Mi agente, Katinka Matson, me animó a que dejara de pasar horas y horas dando la murga sobre este libro y empezara a escribirlo. Aunque ella no sea la única persona que me ha dicho que deje de darle la murga, sí es la única que sigue cayéndome bien. Mi editor de Knopf, Marty Asher, tiene muy buenas dotes para la escucha y un implacable boli azul listo para corregir, y si opinan que la lectura de este libro no es un placer tendrían que haberlo leído antes de que él se hiciera cargo del manuscrito.
Escribí gran parte de la obra durante un permiso sabático financiado por el rector y compañía de la Universidad de Harvard, la John Simon Guggenheim Memorial Foundation, la James McKeen Cattell Foundation, la American Philosophical Society, el National Institute of Mental Health y la Chicago Graduate School of Business. Doy las gracias a estas instituciones por invertir en mi desaparición.
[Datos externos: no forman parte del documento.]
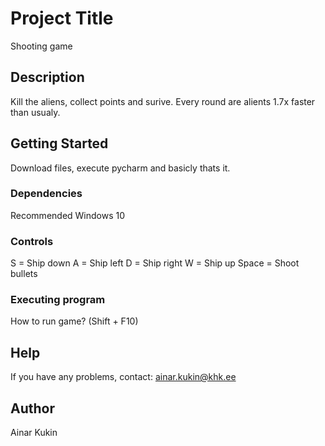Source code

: # Project Title

Shooting game

## Description

Kill the aliens, collect points and surive. Every round are alients 1.7x faster than usualy.


## Getting Started
Download files, execute pycharm and basicly thats it. 

### Dependencies

Recommended Windows 10

### Controls

S = Ship down
A = Ship left
D = Ship right
W = Ship up 
Space = Shoot bullets


### Executing program

How to run game? (Shift + F10)


## Help

If you have any problems, contact: ainar.kukin@khk.ee


## Author

Ainar Kukin

    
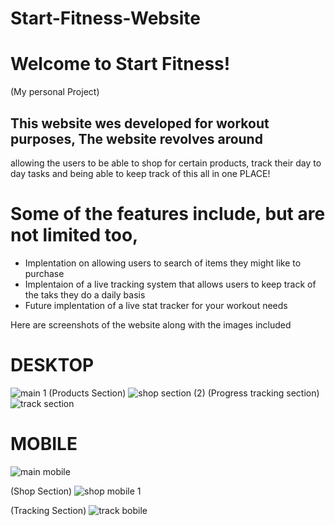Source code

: # Start-Fitness-Website

# Welcome to Start Fitness! 
(My personal Project) 

## This website wes developed for workout purposes, The website revolves around 
allowing the users to be able to shop for certain products, track their day to day tasks and 
being able to keep track of this all in one PLACE! 

# Some of the features include, but are not limited too, 
* Implentation on allowing users to search of items they might like to purchase
* Implentaion of a live tracking system that allows users to keep track of the taks they do a daily basis
* Future implentation of a live stat tracker for your workout needs

Here are screenshots of the website 
along with the images included

# DESKTOP
![main 1](https://github.com/DanielsWebDevelopment/Start-Fitness-Website/assets/129445203/ecb8a9a4-21a7-4fa7-8e89-725eb1223731) 
(Products Section)
![shop section (2)](https://github.com/DanielsWebDevelopment/Start-Fitness-Website/assets/129445203/0d0908aa-674a-4dc2-b20a-b9aaacf2a7de)
(Progress tracking section)
![track section](https://github.com/DanielsWebDevelopment/Start-Fitness-Website/assets/129445203/6498801f-4f45-4649-b578-f35989fda03d)

# MOBILE
![main mobile](https://github.com/DanielsWebDevelopment/Start-Fitness-Website/assets/129445203/5838199c-0904-4d3c-a4cc-3ec0232ba79a)

(Shop Section)
![shop mobile 1](https://github.com/DanielsWebDevelopment/Start-Fitness-Website/assets/129445203/bee09edf-98c5-441a-a2c3-e1624f5b2df7)

(Tracking Section)
![track bobile](https://github.com/DanielsWebDevelopment/Start-Fitness-Website/assets/129445203/555e6bec-f97b-42c6-87d6-4ba83a893eff)
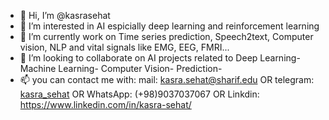 - 👋 Hi, I’m @kasrasehat
- 👀 I’m interested in AI espicially deep learning and reinforcement learning
- 🌱 I’m currently work on Time series prediction, Speech2text, Computer vision, NLP and vital signals like EMG, EEG, FMRI...
- 💞️ I’m looking to collaborate on AI projects related to Deep Learning- Machine Learning- Computer Vision- Prediction-  
- 📫 you can contact me with: mail: kasra.sehat@sharif.edu OR telegram: [kasra_sehat](https://t.me/Kasra_sehat) OR WhatsApp: (+98)9037037067 OR Linkdin: https://www.linkedin.com/in/kasra-sehat/

<!---
kasrasehat/kasrasehat is a ✨ special ✨ repository because its `README.md` (this file) appears on your GitHub profile.
You can click the Preview link to take a look at your changes.
--->
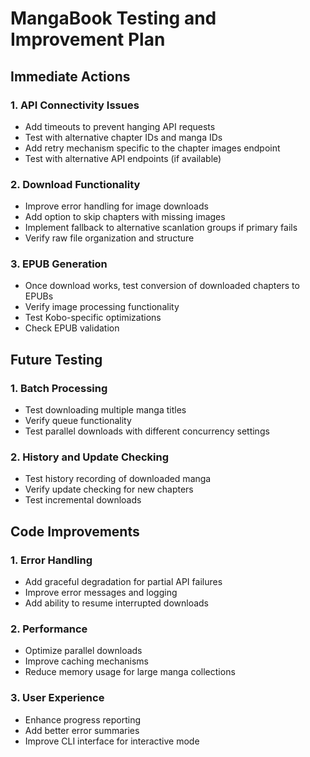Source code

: # MangaBook Testing and Improvement Plan

## Immediate Actions

### 1. API Connectivity Issues
- Add timeouts to prevent hanging API requests
- Test with alternative chapter IDs and manga IDs
- Add retry mechanism specific to the chapter images endpoint
- Test with alternative API endpoints (if available)

### 2. Download Functionality
- Improve error handling for image downloads
- Add option to skip chapters with missing images
- Implement fallback to alternative scanlation groups if primary fails
- Verify raw file organization and structure

### 3. EPUB Generation
- Once download works, test conversion of downloaded chapters to EPUBs
- Verify image processing functionality
- Test Kobo-specific optimizations
- Check EPUB validation

## Future Testing

### 1. Batch Processing
- Test downloading multiple manga titles
- Verify queue functionality
- Test parallel downloads with different concurrency settings

### 2. History and Update Checking
- Test history recording of downloaded manga
- Verify update checking for new chapters
- Test incremental downloads

## Code Improvements

### 1. Error Handling
- Add graceful degradation for partial API failures
- Improve error messages and logging
- Add ability to resume interrupted downloads

### 2. Performance
- Optimize parallel downloads
- Improve caching mechanisms
- Reduce memory usage for large manga collections

### 3. User Experience
- Enhance progress reporting
- Add better error summaries
- Improve CLI interface for interactive mode
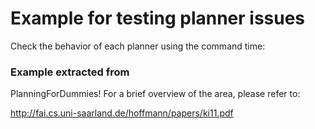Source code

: # Example for testing planner issues

Check the behavior of each planner using the command time:


### Example extracted from 

PlanningForDummies!
For a brief overview of the area, please refer to:

http://fai.cs.uni-saarland.de/hoffmann/papers/ki11.pdf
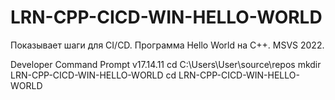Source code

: # LRN-CPP-CICD-WIN-HELLO-WORLD

Показывает шаги для CI/CD.
Программа Hello World на C++. 
MSVS 2022.

Developer Command Prompt v17.14.11
cd C:\Users\User\source\repos
mkdir LRN-CPP-CICD-WIN-HELLO-WORLD
cd LRN-CPP-CICD-WIN-HELLO-WORLD

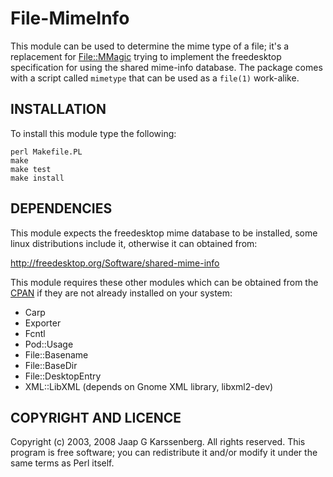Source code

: # File-MimeInfo

This module can be used to determine the mime type of a file; it's a
replacement for [File::MMagic](https://metacpan.org/pod/File::MMagic)
trying to implement the freedesktop specification for using the shared
mime-info database. The package comes with a script called `mimetype`
that can be used as a `file(1)` work-alike.

## INSTALLATION

To install this module type the following:

    perl Makefile.PL
    make
    make test
    make install

## DEPENDENCIES

This module expects the freedesktop mime database to be installed,
some linux distributions include it, otherwise it can obtained
from:

  http://freedesktop.org/Software/shared-mime-info

This module requires these other modules which can be obtained from
the [CPAN](https://metacpan.org) if they are not already installed on
your system:

* Carp
* Exporter
* Fcntl
* Pod::Usage
* File::Basename
* File::BaseDir
* File::DesktopEntry
* XML::LibXML (depends on Gnome XML library, libxml2-dev)

## COPYRIGHT AND LICENCE

Copyright (c) 2003, 2008 Jaap G Karssenberg. All rights reserved.
This program is free software; you can redistribute it and/or
modify it under the same terms as Perl itself.
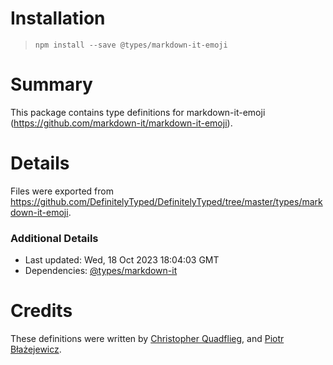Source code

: # Installation
> `npm install --save @types/markdown-it-emoji`

# Summary
This package contains type definitions for markdown-it-emoji (https://github.com/markdown-it/markdown-it-emoji).

# Details
Files were exported from https://github.com/DefinitelyTyped/DefinitelyTyped/tree/master/types/markdown-it-emoji.

### Additional Details
 * Last updated: Wed, 18 Oct 2023 18:04:03 GMT
 * Dependencies: [@types/markdown-it](https://npmjs.com/package/@types/markdown-it)

# Credits
These definitions were written by [Christopher Quadflieg](https://github.com/Shinigami92), and [Piotr Błażejewicz](https://github.com/peterblazejewicz).
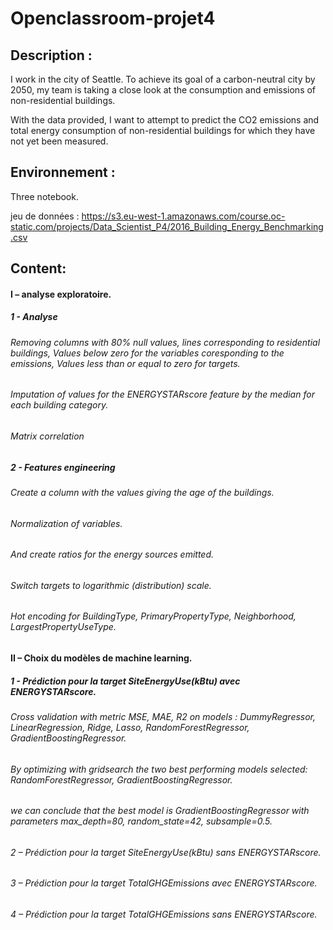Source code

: # Openclassroom-projet4

## Description : 

I work in the city of Seattle. To achieve its goal of a carbon-neutral city by 2050, my team is taking a close look at the consumption and emissions of non-residential buildings.

With the data provided, I want to attempt to predict the CO2 emissions and total energy consumption of non-residential buildings for which they have not yet been measured.

## Environnement :

Three notebook.

jeu de données : https://s3.eu-west-1.amazonaws.com/course.oc-static.com/projects/Data_Scientist_P4/2016_Building_Energy_Benchmarking.csv

## Content:

#### I –  analyse exploratoire.
##### 1 - Analyse
###### Removing columns with 80% null values, lines corresponding to residential buildings, Values below zero for the variables coresponding to the emissions, Values less than or equal to zero for targets.
###### Imputation of values for the ENERGYSTARscore feature by the median for each building category.
###### Matrix correlation

##### 2 - Features engineering
###### Create a column with the values giving the age of the buildings.
###### Normalization of variables.
###### And create ratios for the energy sources emitted.
###### Switch targets to logarithmic (distribution) scale.
###### Hot encoding for BuildingType, PrimaryPropertyType, Neighborhood, LargestPropertyUseType.

#### II – Choix du modèles de machine learning.

##### 1 - Prédiction pour la target SiteEnergyUse(kBtu) avec ENERGYSTARscore.
###### Cross validation with metric MSE, MAE, R2 on models : DummyRegressor, LinearRegression, Ridge, Lasso, RandomForestRegressor, GradientBoostingRegressor.
###### By optimizing with gridsearch the two best performing models selected: RandomForestRegressor, GradientBoostingRegressor.
###### we can conclude that the best model is GradientBoostingRegressor with parameters max_depth=80, random_state=42, subsample=0.5.

###### 2 – Prédiction pour la target SiteEnergyUse(kBtu) sans ENERGYSTARscore. 

###### 3 –  Prédiction pour la target TotalGHGEmissions avec ENERGYSTARscore.
###### 4  – Prédiction pour la target TotalGHGEmissions sans ENERGYSTARscore. 
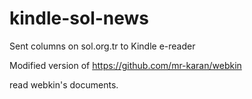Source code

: # kindle-sol-news
Sent columns on sol.org.tr to Kindle e-reader


Modified version of https://github.com/mr-karan/webkin

read webkin's documents.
Por último, las cursilerías. Me siento agradecido por la coincidencia de que mi esposa y mi mejor amiga se llamen igual: Marilynn Oliphant. Nadie debería ni tan siquiera fingir interés por cada una de mis ideas de bombero. Nadie debería hacerlo, pero hay alguien que sí lo hace. Los miembros de las familias Gilbert y Oliphant —Larry, Gloria, Sherry, Scott, Diana, «Mister» Mikey, Jo, Danny, Shona, Arlo, Amanda, «Big Z», Sarah B., Wren y Daylyn— tienen la custodia compartida de mi amor, y les agradezco el hogar que han dado a mi corazón. Por último, recordaré con gratitud y afecto a dos almas que ni el cielo se merece: mi mentor, Ned Jones, y mi madre, Doris Gilbert.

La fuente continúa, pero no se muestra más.